Ogni giardino pubblico di Roma, ogni cinema parrocchiale, ogni scuola, ogni strada affollata di famiglie ha avuto, fino a metà degli anni Cinquanta, il suo nonnetto.  La sua presenza era un rassicurante motivo di benessere: dove c’era un nonnetto, c’erano giochi pacifici di ragazzi, lieti della prospettiva di poter comprare qualcosa al suo banchettino delle meraviglie.
Tutti gli abitanti del nostro palazzo gravitavano attorno alla Basilica dei Santi Apostoli che, benché fosse vicinissima a noi, collegata da una breve stradina, via del Vaccaro, segnava il confine invalicabile del nostro mondo infantile. Al di là della Basilica, si aprivano i grandi spazi di Piazza Venezia, dove ci si avventurava solo accompagnati dai genitori. Ai Santi Apostoli noi ragazzi eravamo di casa, spettatori e servitori di messe e di altre solenni cerimonie. Io ero troppo piccolo per fare il chierichetto, ma qualche volta i grandi si degnarono di farmi reggere la navicella dell’incenso. Lì cominciò e finì tutta la mia esperienza di partecipante attivo alle funzioni religiose. Probabilmente, dei tanti elementi della vita di chiesa (l’atmosfera, gli odori, le parole, l’intonazione delle voci, i canti, le facce), non mi piacque niente. E in seguito, a parte un breve periodo di scolastico fervore, favorito, verso gli undici anni, dal corso di catechismo per prepararmi alla Prima Comunione, mi sono sempre sentito estraneo ai riti della religione. Ma allora frequentavo molto volentieri i Santi Apostoli, al seguito di mio fratello Gigino. Le domeniche d’inverno i preti allestivano in una saletta della chiesa un cinemino improvvisato per proiettare film a passo ridotto come Tom Mix e I Miserabili. Era fredda e vuota Piazza della Pilotta la domenica d’inverno,  mentre attraversavamo la sua parte più bassa verso il cinemino dei Santi Apostoli! In alto, sul portone della Gregoriana, sostava in servizio Livio, un giovane commesso, alto e compìto, che faceva la corte a mia cugina Emilia, sedicenne, con occhiate e forse anche con parole. Per conquistarsi la nostra simpatia, mia e di Gigino, un giorno, sollevando le mani, ci aveva chiesto con il suo ingenuo accento veneto: “Guardate! Non ho delle mani da pianista?”. Mio padre aveva saputo di questa infatuazione (forse glielo avevamo detto noi: chissà!) e, secondo la sua moralità severa, che prendeva in considerazione solo i sentimenti sublimi, aveva ritenuto che Livio non avesse le qualità per aspirare alla mano di Emilia. Un pomeriggio, mentre io e Gigino andavamo al cinema, vedendo Livio in alto sulle scale della Gregoriana, mi misi a gridare nella piazza deserta, resistendo a mio fratello che  cercava di trascinarmi via: “Lo sai che cosa ha detto mio padre? Che tu pulisci i gabinetti ai preti. Hai capito? E che gli vuoti anche i vasi da notte”.
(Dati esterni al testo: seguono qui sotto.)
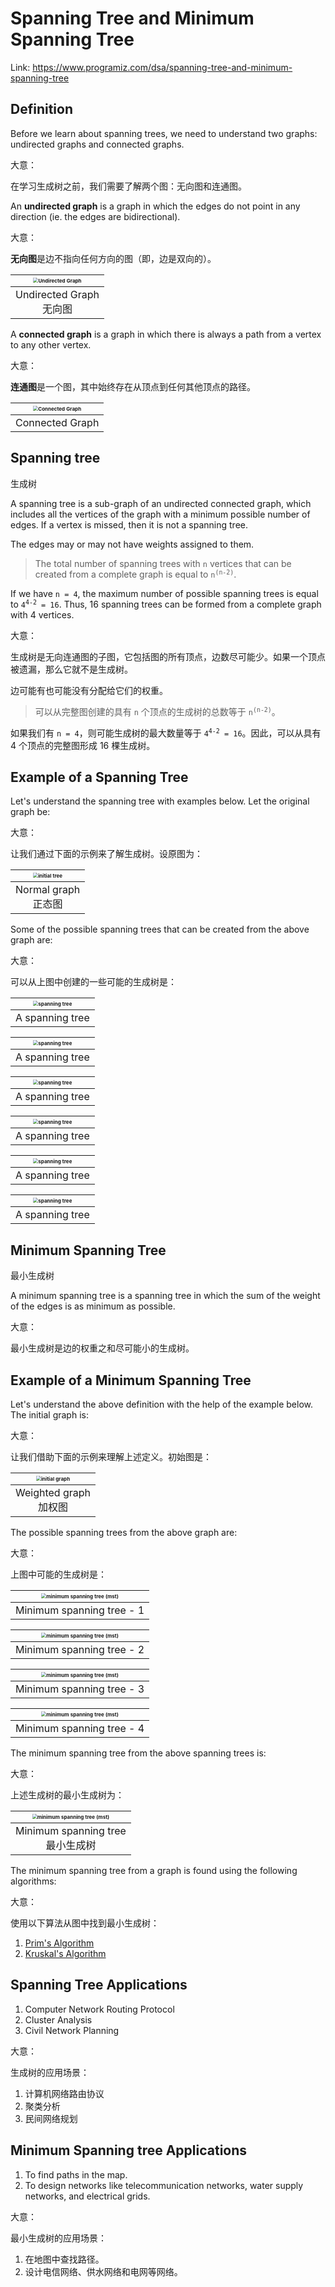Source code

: # Spanning Tree and Minimum Spanning Tree



Link: https://www.programiz.com/dsa/spanning-tree-and-minimum-spanning-tree





## Definition

Before we learn about spanning trees, we need to understand two graphs: undirected graphs and connected graphs.

大意：

在学习生成树之前，我们需要了解两个图：无向图和连通图。



An **undirected graph** is a graph in which the edges do not point in any direction (ie. the edges are bidirectional).

大意：

**无向图**是边不指向任何方向的图（即，边是双向的）。

| <img src="1.Spanning Tree.assets/undirected-graph.png" alt="Undirected Graph" style="zoom:50%;" /> |
| :----------------------------------------------------------: |
|                 Undirected Graph<br />无向图                 |



A **connected graph** is a graph in which there is always a path from a vertex to any other vertex.

大意：

**连通图**是一个图，其中始终存在从顶点到任何其他顶点的路径。

| <img src="1.Spanning Tree.assets/connected-graph.png" alt="Connected Graph" style="zoom:50%;" /> |
| :----------------------------------------------------------: |
|                       Connected Graph                        |





## Spanning tree

生成树

A spanning tree is a sub-graph of an undirected connected graph, which includes all the vertices of the graph with a minimum possible number of edges. If a vertex is missed, then it is not a spanning tree.

The edges may or may not have weights assigned to them.

>   The total number of spanning trees with `n` vertices that can be created from a complete graph is equal to <code>n<sup>(n-2)</sup></code>.

If we have `n = 4`, the maximum number of possible spanning trees is equal to <code>4<sup>4-2</sup> = 16</code>. Thus, 16 spanning trees can be formed from a complete graph with 4 vertices.

大意：

生成树是无向连通图的子图，它包括图的所有顶点，边数尽可能少。如果一个顶点被遗漏，那么它就不是生成树。

边可能有也可能没有分配给它们的权重。

>   可以从完整图创建的具有 `n` 个顶点的生成树的总数等于 <code>n<sup>(n-2)</sup></code>。

如果我们有 `n = 4`，则可能生成树的最大数量等于 <code>4<sup>4-2</sup> = 16</code>。因此，可以从具有 4 个顶点的完整图形成 16 棵生成树。





## Example of a Spanning Tree

Let's understand the spanning tree with examples below. Let the original graph be:

大意：

让我们通过下面的示例来了解生成树。设原图为：

| <img src="1.Spanning Tree.assets/initial-tree_0.png" alt="initial tree" style="zoom:50%;" /> |
| :----------------------------------------------------------: |
|                   Normal graph<br />正态图                   |



Some of the possible spanning trees that can be created from the above graph are:

大意：

可以从上图中创建的一些可能的生成树是：

| <img src="1.Spanning Tree.assets/spanning-tree-1_0.png" alt="spanning tree" style="zoom:50%;" /> |
| :----------------------------------------------------------: |
|                       A spanning tree                        |

| <img src="1.Spanning Tree.assets/spanning-tree-2_0.png" alt="spanning tree" style="zoom:50%;" /> |
| :----------------------------------------------------------: |
|                       A spanning tree                        |

| <img src="1.Spanning Tree.assets/spanning-tree-3_0.png" alt="spanning tree" style="zoom:50%;" /> |
| :----------------------------------------------------------: |
|                       A spanning tree                        |

| <img src="1.Spanning Tree.assets/spanning-tree-4_0.png" alt="spanning tree" style="zoom:50%;" /> |
| :----------------------------------------------------------: |
|                       A spanning tree                        |

| <img src="1.Spanning Tree.assets/spanning-tree-5_0.png" alt="spanning tree" style="zoom:50%;" /> |
| :----------------------------------------------------------: |
|                       A spanning tree                        |

| <img src="1.Spanning Tree.assets/spanning-tree-6_0.png" alt="spanning tree" style="zoom:50%;" /> |
| :----------------------------------------------------------: |
|                       A spanning tree                        |





## Minimum Spanning Tree

最小生成树

A minimum spanning tree is a spanning tree in which the sum of the weight of the edges is as minimum as possible.

大意：

最小生成树是边的权重之和尽可能小的生成树。





## Example of a Minimum Spanning Tree

Let's understand the above definition with the help of the example below. The initial graph is:

大意：

让我们借助下面的示例来理解上述定义。初始图是：

| <img src="1.Spanning Tree.assets/initial-tree-mst_0_1.png" alt="initial graph" style="zoom:50%;" /> |
| :----------------------------------------------------------: |
|                  Weighted graph<br />加权图                  |



The possible spanning trees from the above graph are:

大意：

上图中可能的生成树是：

| <img src="1.Spanning Tree.assets/mst-1_0_1.png" alt="minimum spanning tree (mst)" style="zoom:50%;" /> |
| :----------------------------------------------------------: |
|                  Minimum spanning tree - 1                   |

| <img src="1.Spanning Tree.assets/mst-3_0_1.png" alt="minimum spanning tree (mst)" style="zoom:50%;" /> |
| :----------------------------------------------------------: |
|                  Minimum spanning tree - 2                   |

| <img src="1.Spanning Tree.assets/mst-4_0_1.png" alt="minimum spanning tree (mst)" style="zoom:50%;" /> |
| :----------------------------------------------------------: |
|                  Minimum spanning tree - 3                   |

| <img src="1.Spanning Tree.assets/mst_0_1.png" alt="minimum spanning tree (mst)" style="zoom:50%;" /> |
| :----------------------------------------------------------: |
|                  Minimum spanning tree - 4                   |



The minimum spanning tree from the above spanning trees is:

大意：

上述生成树的最小生成树为：

| <img src="1.Spanning Tree.assets/mst_1_1.png" alt="minimum spanning tree (mst)" style="zoom:50%;" /> |
| :----------------------------------------------------------: |
|            Minimum spanning tree<br />最小生成树             |



The minimum spanning tree from a graph is found using the following algorithms:

大意：

使用以下算法从图中找到最小生成树：

1.  [Prim's Algorithm](https://www.programiz.com/dsa/prim-algorithm)
2.  [Kruskal's Algorithm](https://www.programiz.com/dsa/kruskal-algorithm)





## Spanning Tree Applications

1.  Computer Network Routing Protocol
2.  Cluster Analysis
3.  Civil Network Planning

大意：

生成树的应用场景：

1.  计算机网络路由协议
2.  聚类分析
3.  民间网络规划





## Minimum Spanning tree Applications

1.  To find paths in the map.
2.  To design networks like telecommunication networks, water supply networks, and electrical grids.

大意：

最小生成树的应用场景：

1.  在地图中查找路径。
2.  设计电信网络、供水网络和电网等网络。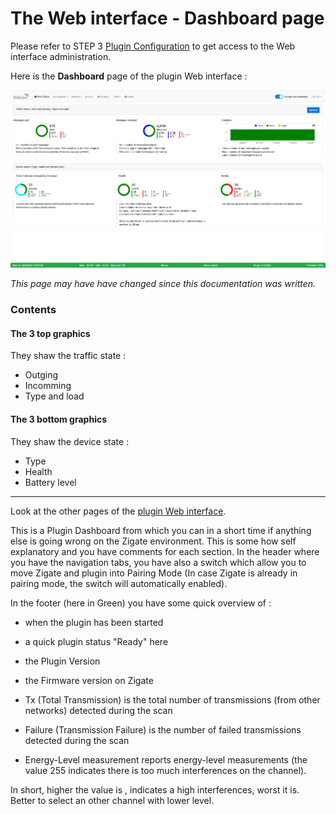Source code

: # The Web interface - Dashboard page

Please refer to STEP 3 [Plugin Configuration](Plugin_Configuration.md) to get access to the Web interface administration.

Here is the __Dashboard__ page of the plugin Web interface :

![Dashboard](Images/EN_WebUI-Dashboard.png)

*This page may have have changed since this documentation was written.*

### Contents

#### The 3 top graphics

They shaw the traffic state :
* Outging
* Incomming
* Type and load

#### The 3 bottom graphics

They shaw the device state :
* Type
* Health
* Battery level

------------------------------------------------
Look at the other pages of the [plugin Web interface](Home.md#plugins-web-interface).


This is a Plugin Dashboard from which you can in a short time if anything else is going wrong on the Zigate environment.
This is some how self explanatory and you have comments for each section.
In the header where you have the navigation tabs, you have also a switch which allow you to move Zigate and plugin into Pairing Mode (In case Zigate is already in pairing mode, the switch will automatically enabled).

In the footer (here in Green) you have some quick overview of :
* when the plugin has been started
* a quick plugin status "Ready" here
* the Plugin Version
* the Firmware version on Zigate

* Tx (Total Transmission) is the total number of transmissions (from other networks) detected during the scan
* Failure (Transmission Failure) is the number of failed transmissions detected during the scan
* Energy-Level measurement reports energy-level measurements (the value 255 indicates there is too much interferences on the channel).

In short, higher the value is , indicates a high interferences, worst it is. Better to select an other channel with lower level.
Io non avevo niente contro Livio: ero solo un messaggero irresponsabile. Avevo anzi simpatia per lui, perché era gentile e ogni tanto offriva un centinaio di lire a qualche gruppetto di noi ragazzi perché caricassimo su un camioncino delle sedie da portare per una conferenza o una cerimonia in qualche istituto delle vicinanze. I ragazzi viaggiavano assieme alle sedie e, arrivati a destinazione, aiutavano a scaricarle. Il più grande di noi incassava i soldi e subito ci prendeva l’ansia di spenderli. Tutto il gruppetto girava a lungo per le stradine attorno alla Fontana di Trevi cercando una buona occasione, che finiva inevitabilmente con il ridursi all’acquisto di qualcosa da mangiare.